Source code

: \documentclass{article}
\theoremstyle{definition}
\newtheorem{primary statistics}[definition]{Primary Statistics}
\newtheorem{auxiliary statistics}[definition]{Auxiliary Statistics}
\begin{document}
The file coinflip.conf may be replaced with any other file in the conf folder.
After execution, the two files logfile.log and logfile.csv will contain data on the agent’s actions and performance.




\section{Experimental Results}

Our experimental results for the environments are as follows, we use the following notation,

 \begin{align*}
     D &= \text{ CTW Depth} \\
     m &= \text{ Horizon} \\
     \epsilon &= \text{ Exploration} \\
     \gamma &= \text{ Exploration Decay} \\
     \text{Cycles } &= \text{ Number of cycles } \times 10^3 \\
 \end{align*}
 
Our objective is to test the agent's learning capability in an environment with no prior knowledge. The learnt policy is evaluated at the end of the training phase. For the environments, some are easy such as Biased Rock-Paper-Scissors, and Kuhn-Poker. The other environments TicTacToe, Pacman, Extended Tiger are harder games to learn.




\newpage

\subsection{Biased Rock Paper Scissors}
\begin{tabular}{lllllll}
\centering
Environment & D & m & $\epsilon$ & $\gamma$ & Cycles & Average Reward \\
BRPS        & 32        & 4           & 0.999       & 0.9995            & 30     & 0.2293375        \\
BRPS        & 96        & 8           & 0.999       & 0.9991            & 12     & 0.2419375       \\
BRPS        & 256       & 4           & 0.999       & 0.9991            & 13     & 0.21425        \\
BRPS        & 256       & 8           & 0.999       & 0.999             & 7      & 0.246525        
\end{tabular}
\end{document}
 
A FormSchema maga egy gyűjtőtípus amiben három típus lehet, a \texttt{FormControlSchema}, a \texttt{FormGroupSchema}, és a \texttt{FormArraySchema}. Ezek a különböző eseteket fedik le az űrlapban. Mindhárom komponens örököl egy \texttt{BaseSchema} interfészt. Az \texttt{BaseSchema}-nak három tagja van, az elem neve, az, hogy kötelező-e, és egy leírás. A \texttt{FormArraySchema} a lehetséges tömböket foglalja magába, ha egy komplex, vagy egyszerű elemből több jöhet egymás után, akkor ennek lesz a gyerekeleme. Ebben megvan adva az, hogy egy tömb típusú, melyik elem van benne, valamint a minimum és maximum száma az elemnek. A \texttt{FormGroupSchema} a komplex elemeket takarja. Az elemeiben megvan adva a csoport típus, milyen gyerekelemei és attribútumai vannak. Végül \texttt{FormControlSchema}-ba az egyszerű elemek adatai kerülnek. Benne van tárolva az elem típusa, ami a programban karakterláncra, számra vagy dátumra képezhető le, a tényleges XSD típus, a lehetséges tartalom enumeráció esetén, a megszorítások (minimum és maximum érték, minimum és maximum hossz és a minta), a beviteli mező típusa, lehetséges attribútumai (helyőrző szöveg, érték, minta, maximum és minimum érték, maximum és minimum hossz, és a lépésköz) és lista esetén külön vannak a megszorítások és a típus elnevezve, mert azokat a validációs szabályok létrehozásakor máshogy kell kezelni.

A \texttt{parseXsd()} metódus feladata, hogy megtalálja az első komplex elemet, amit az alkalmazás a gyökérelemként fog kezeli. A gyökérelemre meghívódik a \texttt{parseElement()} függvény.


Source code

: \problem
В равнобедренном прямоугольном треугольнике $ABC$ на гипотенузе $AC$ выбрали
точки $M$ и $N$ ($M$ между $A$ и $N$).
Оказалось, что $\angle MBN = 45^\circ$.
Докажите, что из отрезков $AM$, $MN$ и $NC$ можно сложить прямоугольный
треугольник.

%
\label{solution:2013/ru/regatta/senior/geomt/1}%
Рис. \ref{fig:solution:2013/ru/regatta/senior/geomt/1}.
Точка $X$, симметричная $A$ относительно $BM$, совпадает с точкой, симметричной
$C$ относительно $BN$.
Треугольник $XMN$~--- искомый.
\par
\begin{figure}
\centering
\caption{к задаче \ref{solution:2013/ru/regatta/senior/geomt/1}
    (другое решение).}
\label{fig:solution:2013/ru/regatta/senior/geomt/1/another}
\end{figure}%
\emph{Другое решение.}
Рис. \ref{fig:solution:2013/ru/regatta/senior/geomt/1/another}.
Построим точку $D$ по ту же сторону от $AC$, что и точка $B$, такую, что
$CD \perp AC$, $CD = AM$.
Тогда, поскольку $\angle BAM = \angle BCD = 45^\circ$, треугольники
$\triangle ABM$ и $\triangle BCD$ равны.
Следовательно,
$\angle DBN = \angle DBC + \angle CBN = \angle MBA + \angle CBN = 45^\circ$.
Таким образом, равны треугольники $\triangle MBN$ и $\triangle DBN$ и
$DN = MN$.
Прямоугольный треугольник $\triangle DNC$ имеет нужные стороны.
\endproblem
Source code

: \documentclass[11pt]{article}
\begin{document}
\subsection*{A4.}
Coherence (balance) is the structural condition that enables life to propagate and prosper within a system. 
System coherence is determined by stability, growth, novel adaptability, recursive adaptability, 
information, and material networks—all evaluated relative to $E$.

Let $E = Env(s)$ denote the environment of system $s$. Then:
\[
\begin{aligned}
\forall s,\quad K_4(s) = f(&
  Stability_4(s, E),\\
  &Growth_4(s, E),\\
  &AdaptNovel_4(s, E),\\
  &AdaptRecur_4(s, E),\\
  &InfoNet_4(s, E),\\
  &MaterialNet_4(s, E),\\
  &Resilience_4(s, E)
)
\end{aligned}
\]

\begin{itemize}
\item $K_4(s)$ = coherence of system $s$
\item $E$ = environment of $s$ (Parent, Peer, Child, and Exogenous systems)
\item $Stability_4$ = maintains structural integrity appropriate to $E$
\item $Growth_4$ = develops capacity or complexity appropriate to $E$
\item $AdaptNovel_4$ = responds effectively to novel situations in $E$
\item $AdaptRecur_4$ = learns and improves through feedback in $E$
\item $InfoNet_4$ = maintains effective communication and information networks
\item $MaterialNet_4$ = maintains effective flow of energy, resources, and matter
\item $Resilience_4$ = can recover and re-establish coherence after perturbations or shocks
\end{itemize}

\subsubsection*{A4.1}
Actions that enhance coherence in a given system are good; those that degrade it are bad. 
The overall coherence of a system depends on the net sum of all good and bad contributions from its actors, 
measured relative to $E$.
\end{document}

* [Task to complete] Return the complete material exactly as it reads.

* [Output for this exercise]
Source code

: \documentclass{article}
\theoremstyle{definition}
\newtheorem{primary statistics}[definition]{Primary Statistics}
\newtheorem{auxiliary statistics}[definition]{Auxiliary Statistics}
\begin{document}
The file coinflip.conf may be replaced with any other file in the conf folder.
After execution, the two files logfile.log and logfile.csv will contain data on the agent’s actions and performance.




\section{Experimental Results}

Our experimental results for the environments are as follows, we use the following notation,

 \begin{align*}
     D &= \text{ CTW Depth} \\
     m &= \text{ Horizon} \\
     \epsilon &= \text{ Exploration} \\
     \gamma &= \text{ Exploration Decay} \\
     \text{Cycles } &= \text{ Number of cycles } \times 10^3 \\
 \end{align*}
 
Our objective is to test the agent's learning capability in an environment with no prior knowledge. The learnt policy is evaluated at the end of the training phase. For the environments, some are easy such as Biased Rock-Paper-Scissors, and Kuhn-Poker. The other environments TicTacToe, Pacman, Extended Tiger are harder games to learn.




\newpage

\subsection{Biased Rock Paper Scissors}
\begin{tabular}{lllllll}
\centering
Environment & D & m & $\epsilon$ & $\gamma$ & Cycles & Average Reward \\
BRPS        & 32        & 4           & 0.999       & 0.9995            & 30     & 0.2293375        \\
BRPS        & 96        & 8           & 0.999       & 0.9991            & 12     & 0.2419375       \\
BRPS        & 256       & 4           & 0.999       & 0.9991            & 13     & 0.21425        \\
BRPS        & 256       & 8           & 0.999       & 0.999             & 7      & 0.246525        
\end{tabular}
\end{document}
 
A FormSchema maga egy gyűjtőtípus amiben három típus lehet, a \texttt{FormControlSchema}, a \texttt{FormGroupSchema}, és a \texttt{FormArraySchema}. Ezek a különböző eseteket fedik le az űrlapban. Mindhárom komponens örököl egy \texttt{BaseSchema} interfészt. Az \texttt{BaseSchema}-nak három tagja van, az elem neve, az, hogy kötelező-e, és egy leírás. A \texttt{FormArraySchema} a lehetséges tömböket foglalja magába, ha egy komplex, vagy egyszerű elemből több jöhet egymás után, akkor ennek lesz a gyerekeleme. Ebben megvan adva az, hogy egy tömb típusú, melyik elem van benne, valamint a minimum és maximum száma az elemnek. A \texttt{FormGroupSchema} a komplex elemeket takarja. Az elemeiben megvan adva a csoport típus, milyen gyerekelemei és attribútumai vannak. Végül \texttt{FormControlSchema}-ba az egyszerű elemek adatai kerülnek. Benne van tárolva az elem típusa, ami a programban karakterláncra, számra vagy dátumra képezhető le, a tényleges XSD típus, a lehetséges tartalom enumeráció esetén, a megszorítások (minimum és maximum érték, minimum és maximum hossz és a minta), a beviteli mező típusa, lehetséges attribútumai (helyőrző szöveg, érték, minta, maximum és minimum érték, maximum és minimum hossz, és a lépésköz) és lista esetén külön vannak a megszorítások és a típus elnevezve, mert azokat a validációs szabályok létrehozásakor máshogy kell kezelni.

A \texttt{parseXsd()} metódus feladata, hogy megtalálja az első komplex elemet, amit az alkalmazás a gyökérelemként fog kezeli. A gyökérelemre meghívódik a \texttt{parseElement()} függvény.


Source code

: \problem
В равнобедренном прямоугольном треугольнике $ABC$ на гипотенузе $AC$ выбрали
точки $M$ и $N$ ($M$ между $A$ и $N$).
Оказалось, что $\angle MBN = 45^\circ$.
Докажите, что из отрезков $AM$, $MN$ и $NC$ можно сложить прямоугольный
треугольник.

%
\label{solution:2013/ru/regatta/senior/geomt/1}%
Рис. \ref{fig:solution:2013/ru/regatta/senior/geomt/1}.
Точка $X$, симметричная $A$ относительно $BM$, совпадает с точкой, симметричной
$C$ относительно $BN$.
Треугольник $XMN$~--- искомый.
\par
\begin{figure}
\centering
\caption{к задаче \ref{solution:2013/ru/regatta/senior/geomt/1}
    (другое решение).}
\label{fig:solution:2013/ru/regatta/senior/geomt/1/another}
\end{figure}%
\emph{Другое решение.}
Рис. \ref{fig:solution:2013/ru/regatta/senior/geomt/1/another}.
Построим точку $D$ по ту же сторону от $AC$, что и точка $B$, такую, что
$CD \perp AC$, $CD = AM$.
Тогда, поскольку $\angle BAM = \angle BCD = 45^\circ$, треугольники
$\triangle ABM$ и $\triangle BCD$ равны.
Следовательно,
$\angle DBN = \angle DBC + \angle CBN = \angle MBA + \angle CBN = 45^\circ$.
Таким образом, равны треугольники $\triangle MBN$ и $\triangle DBN$ и
$DN = MN$.
Прямоугольный треугольник $\triangle DNC$ имеет нужные стороны.
\endproblem
Source code

: \documentclass[11pt]{article}
\begin{document}
\subsection*{A4.}
Coherence (balance) is the structural condition that enables life to propagate and prosper within a system. 
System coherence is determined by stability, growth, novel adaptability, recursive adaptability, 
information, and material networks—all evaluated relative to $E$.

Let $E = Env(s)$ denote the environment of system $s$. Then:
\[
\begin{aligned}
\forall s,\quad K_4(s) = f(&
  Stability_4(s, E),\\
  &Growth_4(s, E),\\
  &AdaptNovel_4(s, E),\\
  &AdaptRecur_4(s, E),\\
  &InfoNet_4(s, E),\\
  &MaterialNet_4(s, E),\\
  &Resilience_4(s, E)
)
\end{aligned}
\]

\begin{itemize}
\item $K_4(s)$ = coherence of system $s$
\item $E$ = environment of $s$ (Parent, Peer, Child, and Exogenous systems)
\item $Stability_4$ = maintains structural integrity appropriate to $E$
\item $Growth_4$ = develops capacity or complexity appropriate to $E$
\item $AdaptNovel_4$ = responds effectively to novel situations in $E$
\item $AdaptRecur_4$ = learns and improves through feedback in $E$
\item $InfoNet_4$ = maintains effective communication and information networks
\item $MaterialNet_4$ = maintains effective flow of energy, resources, and matter
\item $Resilience_4$ = can recover and re-establish coherence after perturbations or shocks
\end{itemize}

\subsubsection*{A4.1}
Actions that enhance coherence in a given system are good; those that degrade it are bad. 
The overall coherence of a system depends on the net sum of all good and bad contributions from its actors, 
measured relative to $E$.
\end{document}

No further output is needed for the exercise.